A slam-dunk analogy

September 1, 2007

My labmate Joe was trying to get his head around the concept of the USA’s national 100K team and my status as a member of that team.

“So . . . you’re sort of like the guys on the US basketball team?” he asked half-kiddingly.

“Um, yes — I’m exactly like those guys,” I said. “Except that, well, I have a vertical leap of about three inches. And my shorts are a lot shorter than theirs. And I work in a lab as a hobby. And my primary ‘ride’ is a used bicycle. And . . .”

“OK, I get the idea,” he said. “But if you were part of the national hoops team, which player would you be? Who’s your twin?”

“Geez, well, uh . . . Even within the tiny community of ultramarathoners, I’m not really a superstar, so I wouldn’t be someone like Kobe Bryant or Lebron James. I don’t know — maybe some point guard who isn’t that flashy but gets the job done?”

“You mean like Chris Paul or Kirk Hinrich?” he asked helpfully.

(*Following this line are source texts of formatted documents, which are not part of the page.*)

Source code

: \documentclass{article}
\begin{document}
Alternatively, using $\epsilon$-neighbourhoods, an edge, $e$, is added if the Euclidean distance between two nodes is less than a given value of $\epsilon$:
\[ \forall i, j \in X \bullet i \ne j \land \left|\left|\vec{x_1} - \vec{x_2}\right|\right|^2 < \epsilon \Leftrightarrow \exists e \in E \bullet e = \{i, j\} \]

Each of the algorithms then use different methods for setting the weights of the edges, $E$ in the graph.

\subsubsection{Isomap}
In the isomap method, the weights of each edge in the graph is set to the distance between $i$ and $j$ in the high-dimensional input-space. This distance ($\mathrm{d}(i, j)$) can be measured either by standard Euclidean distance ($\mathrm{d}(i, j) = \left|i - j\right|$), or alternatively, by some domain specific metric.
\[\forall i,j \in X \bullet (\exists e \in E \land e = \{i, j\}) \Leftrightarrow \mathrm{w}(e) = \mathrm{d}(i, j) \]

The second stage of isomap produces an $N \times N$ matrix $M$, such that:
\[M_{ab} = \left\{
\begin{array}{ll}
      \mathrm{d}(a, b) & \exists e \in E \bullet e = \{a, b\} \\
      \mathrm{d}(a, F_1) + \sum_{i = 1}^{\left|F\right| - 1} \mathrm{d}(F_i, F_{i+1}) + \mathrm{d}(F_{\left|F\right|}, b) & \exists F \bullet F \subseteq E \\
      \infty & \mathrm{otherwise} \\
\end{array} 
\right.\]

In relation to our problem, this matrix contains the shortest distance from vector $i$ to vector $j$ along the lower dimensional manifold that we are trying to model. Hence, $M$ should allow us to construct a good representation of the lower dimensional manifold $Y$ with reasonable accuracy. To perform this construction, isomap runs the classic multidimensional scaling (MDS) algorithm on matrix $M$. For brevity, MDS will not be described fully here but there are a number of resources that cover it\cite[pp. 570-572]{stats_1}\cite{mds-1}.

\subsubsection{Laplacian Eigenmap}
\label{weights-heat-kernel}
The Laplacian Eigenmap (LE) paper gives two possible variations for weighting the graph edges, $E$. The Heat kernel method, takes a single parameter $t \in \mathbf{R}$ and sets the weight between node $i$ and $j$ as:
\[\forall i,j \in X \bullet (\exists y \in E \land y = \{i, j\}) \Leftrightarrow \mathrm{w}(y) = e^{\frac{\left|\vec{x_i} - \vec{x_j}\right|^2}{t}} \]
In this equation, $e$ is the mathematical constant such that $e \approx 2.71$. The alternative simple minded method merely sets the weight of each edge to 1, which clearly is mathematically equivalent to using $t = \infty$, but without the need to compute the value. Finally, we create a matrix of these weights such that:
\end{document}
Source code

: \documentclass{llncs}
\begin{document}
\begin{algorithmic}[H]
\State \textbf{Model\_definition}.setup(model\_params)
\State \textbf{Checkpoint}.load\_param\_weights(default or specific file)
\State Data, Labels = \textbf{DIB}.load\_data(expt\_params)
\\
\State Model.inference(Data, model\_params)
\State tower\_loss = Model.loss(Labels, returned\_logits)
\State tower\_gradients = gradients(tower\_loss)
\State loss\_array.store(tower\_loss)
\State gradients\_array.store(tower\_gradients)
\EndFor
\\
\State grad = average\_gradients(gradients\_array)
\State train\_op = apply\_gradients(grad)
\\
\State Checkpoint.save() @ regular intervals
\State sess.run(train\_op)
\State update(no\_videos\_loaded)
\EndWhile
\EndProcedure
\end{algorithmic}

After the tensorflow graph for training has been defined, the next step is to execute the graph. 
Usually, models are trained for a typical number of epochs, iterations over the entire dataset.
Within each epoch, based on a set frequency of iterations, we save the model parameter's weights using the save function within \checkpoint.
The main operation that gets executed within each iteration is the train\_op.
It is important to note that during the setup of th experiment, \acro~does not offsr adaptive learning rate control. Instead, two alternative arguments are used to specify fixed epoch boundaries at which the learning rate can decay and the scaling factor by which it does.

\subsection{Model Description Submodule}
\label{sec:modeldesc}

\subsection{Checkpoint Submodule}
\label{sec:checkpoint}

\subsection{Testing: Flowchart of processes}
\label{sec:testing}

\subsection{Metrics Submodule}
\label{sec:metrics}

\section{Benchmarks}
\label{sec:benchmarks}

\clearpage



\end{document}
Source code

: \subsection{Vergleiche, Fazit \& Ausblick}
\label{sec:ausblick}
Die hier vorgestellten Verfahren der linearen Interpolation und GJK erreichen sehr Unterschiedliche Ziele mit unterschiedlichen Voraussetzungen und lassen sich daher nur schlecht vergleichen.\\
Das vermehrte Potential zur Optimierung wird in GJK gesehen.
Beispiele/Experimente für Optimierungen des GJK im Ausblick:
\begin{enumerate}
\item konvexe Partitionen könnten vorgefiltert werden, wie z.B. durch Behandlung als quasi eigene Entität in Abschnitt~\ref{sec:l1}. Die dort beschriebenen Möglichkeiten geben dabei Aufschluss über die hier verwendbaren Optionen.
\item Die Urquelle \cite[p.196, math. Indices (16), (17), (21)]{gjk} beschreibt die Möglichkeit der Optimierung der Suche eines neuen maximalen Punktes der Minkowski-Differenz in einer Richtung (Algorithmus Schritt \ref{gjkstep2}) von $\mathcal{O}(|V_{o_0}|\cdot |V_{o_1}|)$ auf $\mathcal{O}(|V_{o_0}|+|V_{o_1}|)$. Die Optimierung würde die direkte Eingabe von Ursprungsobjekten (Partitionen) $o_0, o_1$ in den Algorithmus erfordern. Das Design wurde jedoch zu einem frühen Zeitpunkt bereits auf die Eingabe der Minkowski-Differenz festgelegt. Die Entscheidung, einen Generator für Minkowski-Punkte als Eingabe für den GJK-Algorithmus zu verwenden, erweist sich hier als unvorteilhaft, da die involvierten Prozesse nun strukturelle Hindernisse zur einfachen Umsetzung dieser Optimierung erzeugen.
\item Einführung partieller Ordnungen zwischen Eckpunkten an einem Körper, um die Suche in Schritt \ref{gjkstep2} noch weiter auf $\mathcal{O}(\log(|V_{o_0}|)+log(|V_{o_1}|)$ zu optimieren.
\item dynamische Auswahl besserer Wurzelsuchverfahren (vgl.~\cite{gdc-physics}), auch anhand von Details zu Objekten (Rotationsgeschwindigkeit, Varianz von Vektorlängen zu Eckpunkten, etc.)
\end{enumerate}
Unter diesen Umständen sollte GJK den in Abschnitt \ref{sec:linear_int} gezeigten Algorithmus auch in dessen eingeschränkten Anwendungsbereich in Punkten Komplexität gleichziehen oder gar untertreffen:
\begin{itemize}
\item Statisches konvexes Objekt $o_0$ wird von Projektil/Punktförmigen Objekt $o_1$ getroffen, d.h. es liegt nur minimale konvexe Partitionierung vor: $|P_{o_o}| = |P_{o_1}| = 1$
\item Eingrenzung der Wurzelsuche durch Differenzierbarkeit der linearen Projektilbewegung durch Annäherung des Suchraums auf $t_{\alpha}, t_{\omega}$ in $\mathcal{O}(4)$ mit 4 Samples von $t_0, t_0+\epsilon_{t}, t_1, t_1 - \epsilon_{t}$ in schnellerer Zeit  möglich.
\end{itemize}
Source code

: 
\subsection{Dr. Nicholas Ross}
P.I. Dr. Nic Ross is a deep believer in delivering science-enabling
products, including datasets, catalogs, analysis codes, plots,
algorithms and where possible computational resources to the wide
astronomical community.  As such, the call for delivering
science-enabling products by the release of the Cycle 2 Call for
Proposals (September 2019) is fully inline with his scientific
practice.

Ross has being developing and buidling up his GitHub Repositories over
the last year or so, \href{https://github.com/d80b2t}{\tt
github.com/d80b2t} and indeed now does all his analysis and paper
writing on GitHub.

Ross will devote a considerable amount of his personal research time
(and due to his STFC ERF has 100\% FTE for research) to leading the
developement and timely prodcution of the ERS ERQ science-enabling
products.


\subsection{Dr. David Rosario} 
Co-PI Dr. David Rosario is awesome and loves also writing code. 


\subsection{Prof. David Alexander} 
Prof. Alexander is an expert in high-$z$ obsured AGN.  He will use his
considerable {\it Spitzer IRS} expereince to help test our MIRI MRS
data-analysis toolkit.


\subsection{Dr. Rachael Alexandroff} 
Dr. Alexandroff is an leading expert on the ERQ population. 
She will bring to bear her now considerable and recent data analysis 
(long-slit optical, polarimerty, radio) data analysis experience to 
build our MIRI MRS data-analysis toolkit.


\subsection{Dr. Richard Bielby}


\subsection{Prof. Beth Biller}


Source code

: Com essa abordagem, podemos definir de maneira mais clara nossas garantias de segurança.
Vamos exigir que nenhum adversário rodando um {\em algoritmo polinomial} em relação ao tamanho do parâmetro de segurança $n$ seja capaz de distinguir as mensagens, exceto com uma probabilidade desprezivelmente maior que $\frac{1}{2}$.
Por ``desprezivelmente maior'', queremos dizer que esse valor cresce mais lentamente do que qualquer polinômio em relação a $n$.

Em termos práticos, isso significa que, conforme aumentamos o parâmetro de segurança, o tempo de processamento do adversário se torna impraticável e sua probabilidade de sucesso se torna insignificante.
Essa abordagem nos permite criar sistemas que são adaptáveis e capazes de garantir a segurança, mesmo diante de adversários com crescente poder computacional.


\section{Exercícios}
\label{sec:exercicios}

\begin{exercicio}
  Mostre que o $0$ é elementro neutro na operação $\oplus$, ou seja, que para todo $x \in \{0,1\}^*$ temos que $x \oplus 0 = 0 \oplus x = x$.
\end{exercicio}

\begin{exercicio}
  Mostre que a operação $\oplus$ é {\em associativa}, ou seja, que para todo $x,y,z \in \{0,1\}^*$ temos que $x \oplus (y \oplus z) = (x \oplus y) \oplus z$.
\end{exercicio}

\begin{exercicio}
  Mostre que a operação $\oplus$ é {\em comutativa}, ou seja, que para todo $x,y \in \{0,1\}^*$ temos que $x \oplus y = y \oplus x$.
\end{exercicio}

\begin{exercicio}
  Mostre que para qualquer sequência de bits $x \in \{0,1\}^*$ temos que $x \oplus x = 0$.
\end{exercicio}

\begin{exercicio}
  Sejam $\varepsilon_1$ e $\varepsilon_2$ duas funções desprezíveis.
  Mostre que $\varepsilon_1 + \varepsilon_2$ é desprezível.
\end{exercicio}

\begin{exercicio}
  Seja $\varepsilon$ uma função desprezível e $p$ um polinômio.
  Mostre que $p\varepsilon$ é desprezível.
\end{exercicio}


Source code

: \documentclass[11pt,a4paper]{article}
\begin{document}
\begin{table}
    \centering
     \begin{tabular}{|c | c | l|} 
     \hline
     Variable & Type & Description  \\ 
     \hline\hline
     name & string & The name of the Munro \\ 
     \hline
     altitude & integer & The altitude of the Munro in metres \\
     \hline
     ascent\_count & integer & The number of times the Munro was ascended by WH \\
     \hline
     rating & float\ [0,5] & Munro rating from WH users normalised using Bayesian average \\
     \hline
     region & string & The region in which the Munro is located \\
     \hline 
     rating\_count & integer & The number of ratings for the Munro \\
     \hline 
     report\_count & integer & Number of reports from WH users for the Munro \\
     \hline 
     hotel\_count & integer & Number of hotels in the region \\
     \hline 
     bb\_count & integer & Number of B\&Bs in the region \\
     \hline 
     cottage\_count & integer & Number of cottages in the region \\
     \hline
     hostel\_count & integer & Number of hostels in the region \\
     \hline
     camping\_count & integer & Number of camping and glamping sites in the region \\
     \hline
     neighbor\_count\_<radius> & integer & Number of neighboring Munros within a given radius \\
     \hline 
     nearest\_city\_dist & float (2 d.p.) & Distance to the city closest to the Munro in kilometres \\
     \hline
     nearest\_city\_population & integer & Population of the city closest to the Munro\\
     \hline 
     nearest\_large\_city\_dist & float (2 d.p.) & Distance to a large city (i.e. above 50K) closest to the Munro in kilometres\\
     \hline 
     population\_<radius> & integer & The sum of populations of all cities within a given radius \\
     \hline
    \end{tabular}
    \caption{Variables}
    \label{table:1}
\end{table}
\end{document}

“Um, sure,” I said, unsure of who they were. “But, you know, on second thought, I probably wouldn’t be a point guard. As elite ultramarathoners go, I’m actually kind of tall and heavy. Not like a center, but maybe a power forward. Or a really big guard.”

“How about Mike Miller?” he offered. He showed me some online information about Miller: 6’8″, 218 pounds, 27 years old. A pure shooter with good three-point range. Not a bad athlete to claim as a doppelganger.

“His age is about right,” I noted approvingly, “since I’m not especially young or old among 100K competitors. Mike and I both probably have a few peak years ahead of us before our talents start to wane. I guess I should call Mike up and tell him about the parallel lives we’re leading.”

Before I could get Mike on the line, though, I started to have second thoughts about my analogy. The US men’s basketball team is a dominant, intimidating force in international competition. The US men’s 100K team? Not so much. The US basketball team is like the 100K roster of Russia (1st at the 2006 IAU World Cup), France (2nd in 2005 and 2006), Japan (1st in 2005, 2nd in 2004), or Italy (1st in 2003 and 2004). The basketball equivalent of the US 100K team would be, say, Lithuania or Greece — a good, solid squad, but not much of a gold-medal threat.

So I guess I have no idea who my basketball twin is after all. Anyone know of any Lithuanian hoopsters?


  1. How about Darius Songaila or Linas Kleiza? See http://en.wikipedia.org/wiki/Darius_Songaila and http://en.wikipedia.org/wiki/Linas_Kleiza

  2. Jem: Are you a devotee of Lithuanian basketball, or just good at searching the web? Either way, I'm glad to know what my options are.

  3. How about Arvidas Sabonis (sp?)? He used to play for the Blazers in the 90ies. OK, so the analogy is not right as he`s retired. And he is really tall, as in 7`1".

  4. I wish I could say I was sharing hard-won Lithuanian basketball expertise with you, but I wasn't. Bacon claimed that the scientific method "reduces all wits to a level", but it's actually the web that does that, at least when it comes to knowledge of trivia.Just let me know if you're wondering about you're athletic equivalent in team handball or cup stacking.